Long Beach City Council heard stories of a rampant crime spree in Park Estates Tuesday as residents demanded the city shut down access to their community via an unlit easement over an open storm drain.
Over 20 community members from Park Estates shared their thoughts on a city proposal to shut down the pedestrian bridge at Elmfield Avenue “in order to address persistent crime and public safety issues.”
The easement connects the Park Estates community to East Atherton Street between Clark Avenue and North Bellflower Boulevard at the Northwest corner of campus. Members of Park Estates said the easement is directly responsible for a recent increase in local property crime.
“I just want to say that progressively, things have gotten worse in the neighborhood,” said Ron King, a resident of Park Estates. “My home has been burglarized. It’s a slippery slope and it’s getting worse.”
Many people who spoke out in support of closing of the pedestrian bridge had been theLos victim of a crime. Some had had their homes broken into, others had woken up to the contents of their car scattered across their lawn.
“I’ve lived in the neighborhood for 30 years,” said Rebecca Corey, a resident of Park Estates. “We’ve had nothing but robberies, paychecks stolen, packages stolen.”
The easement in question is sheltered and out of the public eye: it’s set back more than 10 feet from the road, flanked by buildings, and covered by large trees.
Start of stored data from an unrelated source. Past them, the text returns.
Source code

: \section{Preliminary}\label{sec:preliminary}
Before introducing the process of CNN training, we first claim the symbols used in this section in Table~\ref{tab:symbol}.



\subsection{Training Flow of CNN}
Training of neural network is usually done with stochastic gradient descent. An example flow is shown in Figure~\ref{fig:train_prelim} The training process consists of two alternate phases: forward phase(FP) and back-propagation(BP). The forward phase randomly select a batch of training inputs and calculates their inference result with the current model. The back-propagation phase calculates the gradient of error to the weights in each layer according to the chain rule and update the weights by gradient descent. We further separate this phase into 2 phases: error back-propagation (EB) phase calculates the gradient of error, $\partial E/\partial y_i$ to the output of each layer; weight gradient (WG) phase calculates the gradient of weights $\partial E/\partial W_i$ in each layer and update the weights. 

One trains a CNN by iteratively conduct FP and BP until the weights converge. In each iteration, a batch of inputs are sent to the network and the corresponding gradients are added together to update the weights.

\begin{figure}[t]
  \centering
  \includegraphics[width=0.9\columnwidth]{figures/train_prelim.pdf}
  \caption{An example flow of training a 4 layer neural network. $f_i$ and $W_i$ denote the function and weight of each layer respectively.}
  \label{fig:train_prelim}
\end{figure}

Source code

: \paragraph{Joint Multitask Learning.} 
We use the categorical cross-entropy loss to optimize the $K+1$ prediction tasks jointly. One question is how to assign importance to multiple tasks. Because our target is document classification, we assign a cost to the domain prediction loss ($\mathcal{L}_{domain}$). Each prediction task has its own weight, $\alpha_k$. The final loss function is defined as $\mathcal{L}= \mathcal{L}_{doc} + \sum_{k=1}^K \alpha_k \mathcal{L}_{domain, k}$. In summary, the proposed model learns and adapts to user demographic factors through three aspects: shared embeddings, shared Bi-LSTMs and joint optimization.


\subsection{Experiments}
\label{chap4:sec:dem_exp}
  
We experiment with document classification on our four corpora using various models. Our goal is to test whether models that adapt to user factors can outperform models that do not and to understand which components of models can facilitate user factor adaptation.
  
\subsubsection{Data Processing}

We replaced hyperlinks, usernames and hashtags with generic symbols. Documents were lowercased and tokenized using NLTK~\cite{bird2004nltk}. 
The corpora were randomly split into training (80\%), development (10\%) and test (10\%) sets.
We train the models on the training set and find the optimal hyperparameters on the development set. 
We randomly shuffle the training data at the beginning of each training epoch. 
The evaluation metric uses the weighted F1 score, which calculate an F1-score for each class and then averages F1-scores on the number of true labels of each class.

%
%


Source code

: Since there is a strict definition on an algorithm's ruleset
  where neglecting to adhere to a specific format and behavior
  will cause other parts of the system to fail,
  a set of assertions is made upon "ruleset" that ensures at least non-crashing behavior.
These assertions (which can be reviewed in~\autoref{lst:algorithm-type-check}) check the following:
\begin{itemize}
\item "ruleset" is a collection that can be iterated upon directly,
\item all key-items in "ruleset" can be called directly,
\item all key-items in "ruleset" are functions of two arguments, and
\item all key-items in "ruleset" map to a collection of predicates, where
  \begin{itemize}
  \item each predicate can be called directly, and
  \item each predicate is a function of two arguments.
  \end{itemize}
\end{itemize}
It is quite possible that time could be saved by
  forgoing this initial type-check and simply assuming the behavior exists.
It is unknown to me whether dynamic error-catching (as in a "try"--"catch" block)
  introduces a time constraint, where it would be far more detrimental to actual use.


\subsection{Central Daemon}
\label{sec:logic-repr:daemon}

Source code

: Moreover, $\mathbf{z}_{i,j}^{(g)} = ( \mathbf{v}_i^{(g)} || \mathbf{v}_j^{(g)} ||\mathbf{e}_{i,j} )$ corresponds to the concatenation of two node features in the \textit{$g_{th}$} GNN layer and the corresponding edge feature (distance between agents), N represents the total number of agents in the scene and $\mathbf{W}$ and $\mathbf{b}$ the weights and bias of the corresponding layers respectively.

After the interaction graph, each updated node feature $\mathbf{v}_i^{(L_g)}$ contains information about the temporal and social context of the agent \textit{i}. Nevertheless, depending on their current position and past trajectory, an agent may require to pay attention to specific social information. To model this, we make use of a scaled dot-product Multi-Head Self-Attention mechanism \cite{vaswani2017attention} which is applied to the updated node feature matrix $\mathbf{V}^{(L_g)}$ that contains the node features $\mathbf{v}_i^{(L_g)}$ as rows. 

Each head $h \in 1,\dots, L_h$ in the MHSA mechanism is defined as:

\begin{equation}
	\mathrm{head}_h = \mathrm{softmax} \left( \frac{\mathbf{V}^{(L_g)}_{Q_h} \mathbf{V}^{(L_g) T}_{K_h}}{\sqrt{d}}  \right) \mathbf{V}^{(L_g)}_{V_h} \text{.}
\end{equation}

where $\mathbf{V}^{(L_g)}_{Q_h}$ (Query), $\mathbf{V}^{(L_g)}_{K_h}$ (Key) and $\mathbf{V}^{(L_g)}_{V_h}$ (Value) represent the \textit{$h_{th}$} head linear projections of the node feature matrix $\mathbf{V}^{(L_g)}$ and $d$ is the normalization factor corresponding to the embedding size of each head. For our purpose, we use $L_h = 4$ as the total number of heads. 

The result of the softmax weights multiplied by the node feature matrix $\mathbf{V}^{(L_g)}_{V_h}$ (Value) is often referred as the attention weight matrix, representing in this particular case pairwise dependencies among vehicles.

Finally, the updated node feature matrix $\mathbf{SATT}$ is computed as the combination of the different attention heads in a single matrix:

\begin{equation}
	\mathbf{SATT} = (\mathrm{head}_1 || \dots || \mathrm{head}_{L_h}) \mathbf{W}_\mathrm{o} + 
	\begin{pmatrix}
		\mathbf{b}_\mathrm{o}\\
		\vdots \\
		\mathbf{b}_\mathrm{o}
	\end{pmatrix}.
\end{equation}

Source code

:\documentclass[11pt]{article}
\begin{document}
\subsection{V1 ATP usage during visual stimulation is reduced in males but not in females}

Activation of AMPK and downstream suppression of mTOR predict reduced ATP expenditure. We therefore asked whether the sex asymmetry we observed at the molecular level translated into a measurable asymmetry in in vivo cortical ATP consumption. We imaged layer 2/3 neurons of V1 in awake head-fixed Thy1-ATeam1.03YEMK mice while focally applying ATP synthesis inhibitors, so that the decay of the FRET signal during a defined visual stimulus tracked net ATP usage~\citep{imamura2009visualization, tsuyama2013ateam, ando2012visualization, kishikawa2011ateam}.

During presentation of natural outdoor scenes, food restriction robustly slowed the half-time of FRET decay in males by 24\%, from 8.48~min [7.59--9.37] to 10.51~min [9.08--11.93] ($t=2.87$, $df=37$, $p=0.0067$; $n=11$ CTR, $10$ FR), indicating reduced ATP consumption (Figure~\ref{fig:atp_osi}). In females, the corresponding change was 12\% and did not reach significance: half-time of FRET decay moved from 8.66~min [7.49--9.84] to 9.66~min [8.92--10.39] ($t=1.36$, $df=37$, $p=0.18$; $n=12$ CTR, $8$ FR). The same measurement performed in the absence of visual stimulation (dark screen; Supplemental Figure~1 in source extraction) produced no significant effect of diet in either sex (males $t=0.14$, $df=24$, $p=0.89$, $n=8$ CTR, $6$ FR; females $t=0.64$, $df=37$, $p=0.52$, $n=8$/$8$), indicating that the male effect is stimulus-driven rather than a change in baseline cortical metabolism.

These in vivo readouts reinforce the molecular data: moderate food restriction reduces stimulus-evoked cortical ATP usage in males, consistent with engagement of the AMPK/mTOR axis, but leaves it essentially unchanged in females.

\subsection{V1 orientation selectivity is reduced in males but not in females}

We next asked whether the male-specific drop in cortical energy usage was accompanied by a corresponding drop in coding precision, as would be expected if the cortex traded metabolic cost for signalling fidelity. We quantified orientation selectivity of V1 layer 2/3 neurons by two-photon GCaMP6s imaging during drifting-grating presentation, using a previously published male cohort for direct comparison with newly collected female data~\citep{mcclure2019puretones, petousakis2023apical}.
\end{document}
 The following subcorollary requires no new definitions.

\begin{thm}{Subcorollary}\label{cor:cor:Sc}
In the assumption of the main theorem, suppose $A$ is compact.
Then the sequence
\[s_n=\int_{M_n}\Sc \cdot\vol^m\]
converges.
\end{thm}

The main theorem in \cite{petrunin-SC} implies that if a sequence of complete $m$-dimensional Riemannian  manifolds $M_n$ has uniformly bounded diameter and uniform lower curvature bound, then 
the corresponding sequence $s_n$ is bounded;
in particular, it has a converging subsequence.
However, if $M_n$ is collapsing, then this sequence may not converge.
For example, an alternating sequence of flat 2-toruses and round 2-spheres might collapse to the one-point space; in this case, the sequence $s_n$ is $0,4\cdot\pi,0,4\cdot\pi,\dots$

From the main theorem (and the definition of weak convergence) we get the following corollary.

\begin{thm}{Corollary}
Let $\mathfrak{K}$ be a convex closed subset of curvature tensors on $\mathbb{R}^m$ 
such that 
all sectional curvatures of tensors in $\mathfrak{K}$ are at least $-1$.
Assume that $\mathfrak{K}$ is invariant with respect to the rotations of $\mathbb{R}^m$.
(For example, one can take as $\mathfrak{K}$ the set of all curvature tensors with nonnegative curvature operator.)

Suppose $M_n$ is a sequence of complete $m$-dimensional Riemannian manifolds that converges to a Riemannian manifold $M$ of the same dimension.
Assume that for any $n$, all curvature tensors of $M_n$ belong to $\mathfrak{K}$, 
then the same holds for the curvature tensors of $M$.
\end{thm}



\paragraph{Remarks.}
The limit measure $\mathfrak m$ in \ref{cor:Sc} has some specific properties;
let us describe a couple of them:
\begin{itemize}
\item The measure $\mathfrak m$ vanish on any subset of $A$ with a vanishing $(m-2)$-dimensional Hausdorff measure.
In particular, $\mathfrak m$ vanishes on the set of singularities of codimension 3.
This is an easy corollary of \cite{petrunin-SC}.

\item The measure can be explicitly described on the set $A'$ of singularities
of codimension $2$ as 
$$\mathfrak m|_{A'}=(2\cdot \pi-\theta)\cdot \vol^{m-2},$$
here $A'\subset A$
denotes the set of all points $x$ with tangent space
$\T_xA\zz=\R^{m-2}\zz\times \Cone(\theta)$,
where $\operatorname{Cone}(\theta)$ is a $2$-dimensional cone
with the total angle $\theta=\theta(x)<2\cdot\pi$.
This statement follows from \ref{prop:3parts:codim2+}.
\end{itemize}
“The little alcove next to the bridge is unlit and can’t be reached by law enforcement and it has become a den of crime,” said Los Angeles Superior Court Judge Daniel Lowenthal. “Needles, cigarettes, and other drug paraphernalia can be found there.”
He isn’t the only local to have seen things like this.
“One thing that bothers me is that transients are sleeping where the preschool is,” resident Ingrid Nicola said. “These are kids that are 2 and 3 [years old] and these people are walking through and talking to these kids, I noticed that they’re dropping all sorts of [drug] paraphernalia.”
The preschool, Edgewater Preschool on East Atherton Street, is a 20-minute walk from the Walter Pyramid. The shaded and unlit easement where residents have seen drug paraphernalia is right behind the preschool and is easily accessible from it.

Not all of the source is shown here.